## ASSIGNMENT
Return exactly the span that opens with the line containing "## Little girl" and closes with the final line of the records, both included.
*****
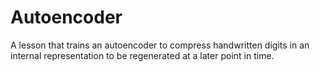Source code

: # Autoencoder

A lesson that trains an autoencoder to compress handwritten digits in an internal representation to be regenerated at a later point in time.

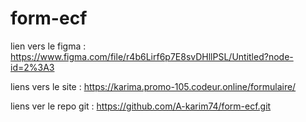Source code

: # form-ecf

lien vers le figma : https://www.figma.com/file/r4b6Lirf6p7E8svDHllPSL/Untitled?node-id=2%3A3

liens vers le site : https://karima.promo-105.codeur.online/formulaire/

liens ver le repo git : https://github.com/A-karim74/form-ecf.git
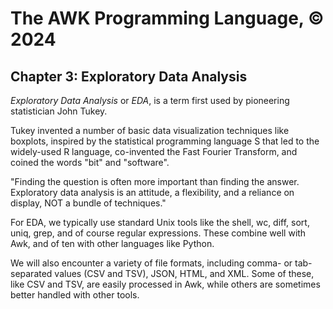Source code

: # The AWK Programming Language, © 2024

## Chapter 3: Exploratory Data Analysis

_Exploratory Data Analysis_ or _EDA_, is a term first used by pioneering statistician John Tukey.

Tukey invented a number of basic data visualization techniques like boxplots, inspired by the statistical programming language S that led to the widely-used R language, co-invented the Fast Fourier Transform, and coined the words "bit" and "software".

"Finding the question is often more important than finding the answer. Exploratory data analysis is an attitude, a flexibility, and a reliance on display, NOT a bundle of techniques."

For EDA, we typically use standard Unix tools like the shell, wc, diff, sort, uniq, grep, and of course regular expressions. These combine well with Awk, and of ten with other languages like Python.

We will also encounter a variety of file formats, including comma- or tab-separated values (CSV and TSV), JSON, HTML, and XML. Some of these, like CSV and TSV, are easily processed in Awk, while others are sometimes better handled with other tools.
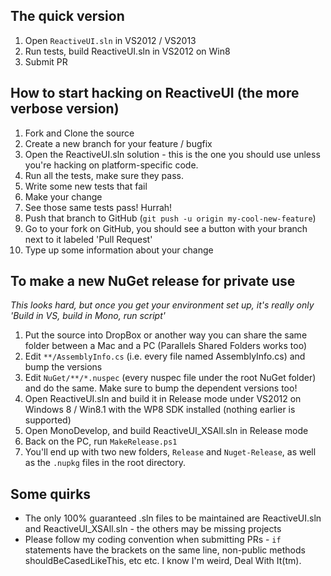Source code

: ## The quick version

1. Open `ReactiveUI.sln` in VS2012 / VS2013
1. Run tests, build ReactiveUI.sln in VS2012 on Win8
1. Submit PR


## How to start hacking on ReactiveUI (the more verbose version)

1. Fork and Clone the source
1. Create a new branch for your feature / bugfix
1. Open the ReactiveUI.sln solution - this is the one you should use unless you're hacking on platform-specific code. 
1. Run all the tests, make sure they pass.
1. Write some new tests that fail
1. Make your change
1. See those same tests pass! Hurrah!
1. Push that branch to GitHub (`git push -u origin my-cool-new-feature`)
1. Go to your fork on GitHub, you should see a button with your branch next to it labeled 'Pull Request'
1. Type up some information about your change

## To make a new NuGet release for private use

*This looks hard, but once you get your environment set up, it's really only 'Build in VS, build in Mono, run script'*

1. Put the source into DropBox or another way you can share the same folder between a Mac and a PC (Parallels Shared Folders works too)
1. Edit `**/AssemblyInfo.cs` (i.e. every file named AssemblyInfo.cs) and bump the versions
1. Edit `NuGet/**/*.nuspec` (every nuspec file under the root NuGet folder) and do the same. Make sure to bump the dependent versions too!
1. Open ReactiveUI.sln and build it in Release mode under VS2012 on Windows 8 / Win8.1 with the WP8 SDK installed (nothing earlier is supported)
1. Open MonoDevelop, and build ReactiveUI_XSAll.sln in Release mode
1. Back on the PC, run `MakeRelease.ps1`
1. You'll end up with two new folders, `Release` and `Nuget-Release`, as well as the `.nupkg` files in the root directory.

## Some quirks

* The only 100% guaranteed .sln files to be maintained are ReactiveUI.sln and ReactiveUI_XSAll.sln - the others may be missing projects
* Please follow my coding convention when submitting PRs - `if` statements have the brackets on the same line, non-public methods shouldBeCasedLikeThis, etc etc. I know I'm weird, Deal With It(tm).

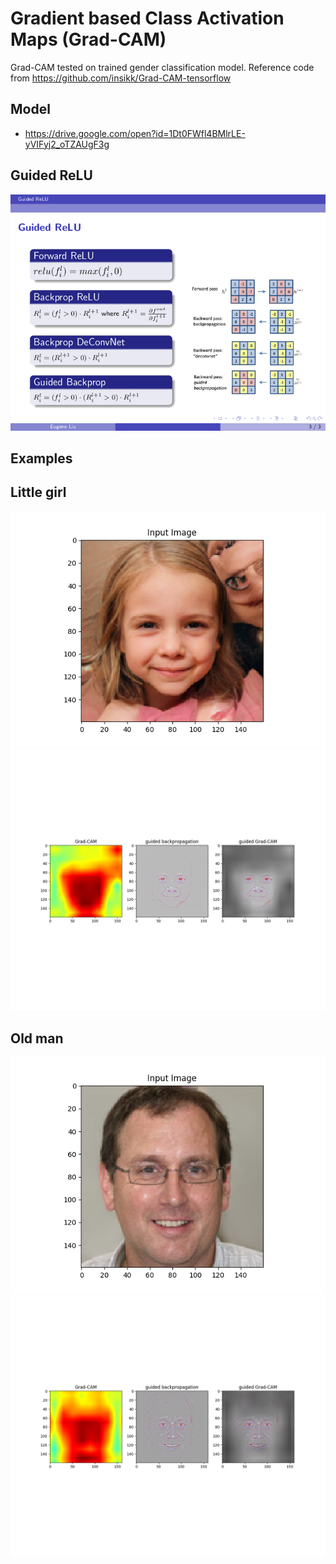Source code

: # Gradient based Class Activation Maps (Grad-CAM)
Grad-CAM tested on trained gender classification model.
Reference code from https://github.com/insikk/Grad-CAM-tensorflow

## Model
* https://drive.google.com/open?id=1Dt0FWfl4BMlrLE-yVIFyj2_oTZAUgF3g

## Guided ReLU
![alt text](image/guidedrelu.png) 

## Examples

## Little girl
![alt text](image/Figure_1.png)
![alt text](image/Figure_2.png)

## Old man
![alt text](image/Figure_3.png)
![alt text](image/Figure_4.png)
*****
## COMPLETED TASK
## Little girl
![alt text](image/Figure_1.png)
![alt text](image/Figure_2.png)

## Old man
![alt text](image/Figure_3.png)
![alt text](image/Figure_4.png)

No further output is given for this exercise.